_Task to complete_. Whatever appears in the entries must be given again exactly.

Data for this task section start

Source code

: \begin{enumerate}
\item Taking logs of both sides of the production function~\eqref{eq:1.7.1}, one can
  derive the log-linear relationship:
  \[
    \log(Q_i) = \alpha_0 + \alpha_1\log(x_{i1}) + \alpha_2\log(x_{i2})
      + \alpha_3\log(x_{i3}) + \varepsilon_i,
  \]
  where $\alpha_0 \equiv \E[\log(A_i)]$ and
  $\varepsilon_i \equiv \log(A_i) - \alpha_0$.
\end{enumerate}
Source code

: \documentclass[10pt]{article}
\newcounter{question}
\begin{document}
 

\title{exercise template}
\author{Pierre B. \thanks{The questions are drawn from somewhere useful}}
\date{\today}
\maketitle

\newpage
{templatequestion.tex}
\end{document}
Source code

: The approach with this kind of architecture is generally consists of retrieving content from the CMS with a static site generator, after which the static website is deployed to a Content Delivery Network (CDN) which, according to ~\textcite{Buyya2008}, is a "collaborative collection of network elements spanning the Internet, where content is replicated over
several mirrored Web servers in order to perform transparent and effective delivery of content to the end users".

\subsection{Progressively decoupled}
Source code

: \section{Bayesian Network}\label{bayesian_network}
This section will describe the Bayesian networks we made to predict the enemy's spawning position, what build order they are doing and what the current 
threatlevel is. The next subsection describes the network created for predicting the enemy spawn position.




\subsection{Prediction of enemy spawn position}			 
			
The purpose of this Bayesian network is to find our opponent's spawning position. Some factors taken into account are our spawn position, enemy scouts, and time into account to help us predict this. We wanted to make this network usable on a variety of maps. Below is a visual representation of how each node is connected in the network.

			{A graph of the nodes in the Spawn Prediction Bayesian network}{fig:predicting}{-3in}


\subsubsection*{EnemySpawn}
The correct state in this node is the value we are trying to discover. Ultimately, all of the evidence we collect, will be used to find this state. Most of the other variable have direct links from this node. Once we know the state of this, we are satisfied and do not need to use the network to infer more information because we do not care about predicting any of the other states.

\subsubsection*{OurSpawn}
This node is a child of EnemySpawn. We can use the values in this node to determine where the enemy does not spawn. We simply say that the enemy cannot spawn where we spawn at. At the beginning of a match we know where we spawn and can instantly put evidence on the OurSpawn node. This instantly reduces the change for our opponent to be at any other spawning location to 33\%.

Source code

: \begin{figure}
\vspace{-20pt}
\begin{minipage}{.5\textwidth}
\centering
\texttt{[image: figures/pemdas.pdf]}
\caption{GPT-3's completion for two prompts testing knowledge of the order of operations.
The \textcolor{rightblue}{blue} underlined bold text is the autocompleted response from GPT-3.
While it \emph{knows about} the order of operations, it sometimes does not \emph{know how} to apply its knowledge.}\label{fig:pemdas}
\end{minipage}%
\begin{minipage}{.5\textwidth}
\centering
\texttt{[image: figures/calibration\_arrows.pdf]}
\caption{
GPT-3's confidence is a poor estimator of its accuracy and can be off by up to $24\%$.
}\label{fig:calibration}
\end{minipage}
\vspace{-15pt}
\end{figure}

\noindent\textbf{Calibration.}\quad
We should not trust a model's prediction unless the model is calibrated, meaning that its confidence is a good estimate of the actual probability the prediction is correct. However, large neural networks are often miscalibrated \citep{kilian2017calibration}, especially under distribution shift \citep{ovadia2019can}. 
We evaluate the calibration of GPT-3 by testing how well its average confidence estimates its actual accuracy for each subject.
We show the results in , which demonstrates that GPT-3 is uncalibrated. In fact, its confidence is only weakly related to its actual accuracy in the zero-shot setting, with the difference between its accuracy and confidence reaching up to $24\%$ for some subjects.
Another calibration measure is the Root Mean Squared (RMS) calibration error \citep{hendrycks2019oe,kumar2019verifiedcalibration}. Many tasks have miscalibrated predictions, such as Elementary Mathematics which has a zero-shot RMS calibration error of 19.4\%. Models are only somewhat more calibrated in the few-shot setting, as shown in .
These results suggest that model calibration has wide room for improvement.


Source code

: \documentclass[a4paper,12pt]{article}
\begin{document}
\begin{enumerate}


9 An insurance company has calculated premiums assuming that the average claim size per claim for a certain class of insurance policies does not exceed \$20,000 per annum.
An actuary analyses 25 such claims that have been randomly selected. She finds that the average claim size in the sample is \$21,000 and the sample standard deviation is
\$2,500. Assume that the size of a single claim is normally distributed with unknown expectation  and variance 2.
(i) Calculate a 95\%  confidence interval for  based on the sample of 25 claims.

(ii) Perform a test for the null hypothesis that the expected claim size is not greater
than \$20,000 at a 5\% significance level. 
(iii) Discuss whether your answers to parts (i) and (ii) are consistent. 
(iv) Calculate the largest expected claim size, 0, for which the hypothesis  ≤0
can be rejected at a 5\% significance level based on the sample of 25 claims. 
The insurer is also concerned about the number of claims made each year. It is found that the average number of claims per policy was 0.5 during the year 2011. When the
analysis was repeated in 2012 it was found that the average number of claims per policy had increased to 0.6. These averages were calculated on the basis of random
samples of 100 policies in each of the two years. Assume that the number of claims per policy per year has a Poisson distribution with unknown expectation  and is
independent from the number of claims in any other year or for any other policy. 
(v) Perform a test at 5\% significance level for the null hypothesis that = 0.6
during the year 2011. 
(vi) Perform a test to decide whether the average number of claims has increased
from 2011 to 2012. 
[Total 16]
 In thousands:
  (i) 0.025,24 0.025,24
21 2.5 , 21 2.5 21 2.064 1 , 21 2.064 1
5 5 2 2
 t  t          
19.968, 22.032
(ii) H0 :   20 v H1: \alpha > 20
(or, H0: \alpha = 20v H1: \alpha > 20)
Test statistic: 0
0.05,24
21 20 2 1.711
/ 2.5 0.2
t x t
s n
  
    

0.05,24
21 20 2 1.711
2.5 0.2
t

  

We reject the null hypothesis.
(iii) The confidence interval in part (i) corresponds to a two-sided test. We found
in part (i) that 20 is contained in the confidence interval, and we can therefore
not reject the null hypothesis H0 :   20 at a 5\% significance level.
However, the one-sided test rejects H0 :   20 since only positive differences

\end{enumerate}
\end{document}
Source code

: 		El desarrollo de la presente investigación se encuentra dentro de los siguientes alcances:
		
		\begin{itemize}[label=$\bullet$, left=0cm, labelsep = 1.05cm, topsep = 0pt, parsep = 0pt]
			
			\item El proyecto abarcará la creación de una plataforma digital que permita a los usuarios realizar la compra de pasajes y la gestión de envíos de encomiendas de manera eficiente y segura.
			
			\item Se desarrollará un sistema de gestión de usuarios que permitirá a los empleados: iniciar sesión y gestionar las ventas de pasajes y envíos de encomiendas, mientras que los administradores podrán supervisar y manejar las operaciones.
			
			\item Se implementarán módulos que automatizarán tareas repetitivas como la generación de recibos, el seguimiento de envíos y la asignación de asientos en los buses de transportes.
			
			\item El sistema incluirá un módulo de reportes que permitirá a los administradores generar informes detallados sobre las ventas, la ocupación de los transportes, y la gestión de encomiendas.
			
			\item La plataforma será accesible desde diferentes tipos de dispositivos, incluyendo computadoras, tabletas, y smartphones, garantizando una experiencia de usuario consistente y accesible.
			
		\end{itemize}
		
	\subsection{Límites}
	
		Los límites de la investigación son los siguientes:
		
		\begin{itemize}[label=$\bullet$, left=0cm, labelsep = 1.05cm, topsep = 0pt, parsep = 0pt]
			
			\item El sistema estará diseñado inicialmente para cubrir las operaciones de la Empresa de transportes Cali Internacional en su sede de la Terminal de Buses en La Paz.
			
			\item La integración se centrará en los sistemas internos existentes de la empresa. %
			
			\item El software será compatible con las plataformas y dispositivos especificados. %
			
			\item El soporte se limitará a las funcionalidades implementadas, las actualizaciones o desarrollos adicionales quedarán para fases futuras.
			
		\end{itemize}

Data for this task section end

_Output of the exercise_.
Source code

: \begin{enumerate}
\item Taking logs of both sides of the production function~\eqref{eq:1.7.1}, one can
  derive the log-linear relationship:
  \[
    \log(Q_i) = \alpha_0 + \alpha_1\log(x_{i1}) + \alpha_2\log(x_{i2})
      + \alpha_3\log(x_{i3}) + \varepsilon_i,
  \]
  where $\alpha_0 \equiv \E[\log(A_i)]$ and
  $\varepsilon_i \equiv \log(A_i) - \alpha_0$.
\end{enumerate}
Source code

: \documentclass[10pt]{article}
\newcounter{question}
\begin{document}
 

\title{exercise template}
\author{Pierre B. \thanks{The questions are drawn from somewhere useful}}
\date{\today}
\maketitle

\newpage
{templatequestion.tex}
\end{document}
Source code

: The approach with this kind of architecture is generally consists of retrieving content from the CMS with a static site generator, after which the static website is deployed to a Content Delivery Network (CDN) which, according to ~\textcite{Buyya2008}, is a "collaborative collection of network elements spanning the Internet, where content is replicated over
several mirrored Web servers in order to perform transparent and effective delivery of content to the end users".

\subsection{Progressively decoupled}
Source code

: \section{Bayesian Network}\label{bayesian_network}
This section will describe the Bayesian networks we made to predict the enemy's spawning position, what build order they are doing and what the current 
threatlevel is. The next subsection describes the network created for predicting the enemy spawn position.




\subsection{Prediction of enemy spawn position}			 
			
The purpose of this Bayesian network is to find our opponent's spawning position. Some factors taken into account are our spawn position, enemy scouts, and time into account to help us predict this. We wanted to make this network usable on a variety of maps. Below is a visual representation of how each node is connected in the network.

			{A graph of the nodes in the Spawn Prediction Bayesian network}{fig:predicting}{-3in}


\subsubsection*{EnemySpawn}
The correct state in this node is the value we are trying to discover. Ultimately, all of the evidence we collect, will be used to find this state. Most of the other variable have direct links from this node. Once we know the state of this, we are satisfied and do not need to use the network to infer more information because we do not care about predicting any of the other states.

\subsubsection*{OurSpawn}
This node is a child of EnemySpawn. We can use the values in this node to determine where the enemy does not spawn. We simply say that the enemy cannot spawn where we spawn at. At the beginning of a match we know where we spawn and can instantly put evidence on the OurSpawn node. This instantly reduces the change for our opponent to be at any other spawning location to 33\%.

Source code

: \begin{figure}
\vspace{-20pt}
\begin{minipage}{.5\textwidth}
\centering
\texttt{[image: figures/pemdas.pdf]}
\caption{GPT-3's completion for two prompts testing knowledge of the order of operations.
The \textcolor{rightblue}{blue} underlined bold text is the autocompleted response from GPT-3.
While it \emph{knows about} the order of operations, it sometimes does not \emph{know how} to apply its knowledge.}\label{fig:pemdas}
\end{minipage}%
\begin{minipage}{.5\textwidth}
\centering
\texttt{[image: figures/calibration\_arrows.pdf]}
\caption{
GPT-3's confidence is a poor estimator of its accuracy and can be off by up to $24\%$.
}\label{fig:calibration}
\end{minipage}
\vspace{-15pt}
\end{figure}

\noindent\textbf{Calibration.}\quad
We should not trust a model's prediction unless the model is calibrated, meaning that its confidence is a good estimate of the actual probability the prediction is correct. However, large neural networks are often miscalibrated \citep{kilian2017calibration}, especially under distribution shift \citep{ovadia2019can}. 
We evaluate the calibration of GPT-3 by testing how well its average confidence estimates its actual accuracy for each subject.
We show the results in , which demonstrates that GPT-3 is uncalibrated. In fact, its confidence is only weakly related to its actual accuracy in the zero-shot setting, with the difference between its accuracy and confidence reaching up to $24\%$ for some subjects.
Another calibration measure is the Root Mean Squared (RMS) calibration error \citep{hendrycks2019oe,kumar2019verifiedcalibration}. Many tasks have miscalibrated predictions, such as Elementary Mathematics which has a zero-shot RMS calibration error of 19.4\%. Models are only somewhat more calibrated in the few-shot setting, as shown in .
These results suggest that model calibration has wide room for improvement.


Source code

: \documentclass[a4paper,12pt]{article}
\begin{document}
\begin{enumerate}


9 An insurance company has calculated premiums assuming that the average claim size per claim for a certain class of insurance policies does not exceed \$20,000 per annum.
An actuary analyses 25 such claims that have been randomly selected. She finds that the average claim size in the sample is \$21,000 and the sample standard deviation is
\$2,500. Assume that the size of a single claim is normally distributed with unknown expectation  and variance 2.
(i) Calculate a 95\%  confidence interval for  based on the sample of 25 claims.

(ii) Perform a test for the null hypothesis that the expected claim size is not greater
than \$20,000 at a 5\% significance level. 
(iii) Discuss whether your answers to parts (i) and (ii) are consistent. 
(iv) Calculate the largest expected claim size, 0, for which the hypothesis  ≤0
can be rejected at a 5\% significance level based on the sample of 25 claims. 
The insurer is also concerned about the number of claims made each year. It is found that the average number of claims per policy was 0.5 during the year 2011. When the
analysis was repeated in 2012 it was found that the average number of claims per policy had increased to 0.6. These averages were calculated on the basis of random
samples of 100 policies in each of the two years. Assume that the number of claims per policy per year has a Poisson distribution with unknown expectation  and is
independent from the number of claims in any other year or for any other policy. 
(v) Perform a test at 5\% significance level for the null hypothesis that = 0.6
during the year 2011. 
(vi) Perform a test to decide whether the average number of claims has increased
from 2011 to 2012. 
[Total 16]
 In thousands:
  (i) 0.025,24 0.025,24
21 2.5 , 21 2.5 21 2.064 1 , 21 2.064 1
5 5 2 2
 t  t          
19.968, 22.032
(ii) H0 :   20 v H1: \alpha > 20
(or, H0: \alpha = 20v H1: \alpha > 20)
Test statistic: 0
0.05,24
21 20 2 1.711
/ 2.5 0.2
t x t
s n
  
    

0.05,24
21 20 2 1.711
2.5 0.2
t

  

We reject the null hypothesis.
(iii) The confidence interval in part (i) corresponds to a two-sided test. We found
in part (i) that 20 is contained in the confidence interval, and we can therefore
not reject the null hypothesis H0 :   20 at a 5\% significance level.
However, the one-sided test rejects H0 :   20 since only positive differences

\end{enumerate}
\end{document}
Source code

: 		El desarrollo de la presente investigación se encuentra dentro de los siguientes alcances:
		
		\begin{itemize}[label=$\bullet$, left=0cm, labelsep = 1.05cm, topsep = 0pt, parsep = 0pt]
			
			\item El proyecto abarcará la creación de una plataforma digital que permita a los usuarios realizar la compra de pasajes y la gestión de envíos de encomiendas de manera eficiente y segura.
			
			\item Se desarrollará un sistema de gestión de usuarios que permitirá a los empleados: iniciar sesión y gestionar las ventas de pasajes y envíos de encomiendas, mientras que los administradores podrán supervisar y manejar las operaciones.
			
			\item Se implementarán módulos que automatizarán tareas repetitivas como la generación de recibos, el seguimiento de envíos y la asignación de asientos en los buses de transportes.
			
			\item El sistema incluirá un módulo de reportes que permitirá a los administradores generar informes detallados sobre las ventas, la ocupación de los transportes, y la gestión de encomiendas.
			
			\item La plataforma será accesible desde diferentes tipos de dispositivos, incluyendo computadoras, tabletas, y smartphones, garantizando una experiencia de usuario consistente y accesible.
			
		\end{itemize}
		
	\subsection{Límites}
	
		Los límites de la investigación son los siguientes:
		
		\begin{itemize}[label=$\bullet$, left=0cm, labelsep = 1.05cm, topsep = 0pt, parsep = 0pt]
			
			\item El sistema estará diseñado inicialmente para cubrir las operaciones de la Empresa de transportes Cali Internacional en su sede de la Terminal de Buses en La Paz.
			
			\item La integración se centrará en los sistemas internos existentes de la empresa. %
			
			\item El software será compatible con las plataformas y dispositivos especificados. %
			
			\item El soporte se limitará a las funcionalidades implementadas, las actualizaciones o desarrollos adicionales quedarán para fases futuras.
			
		\end{itemize}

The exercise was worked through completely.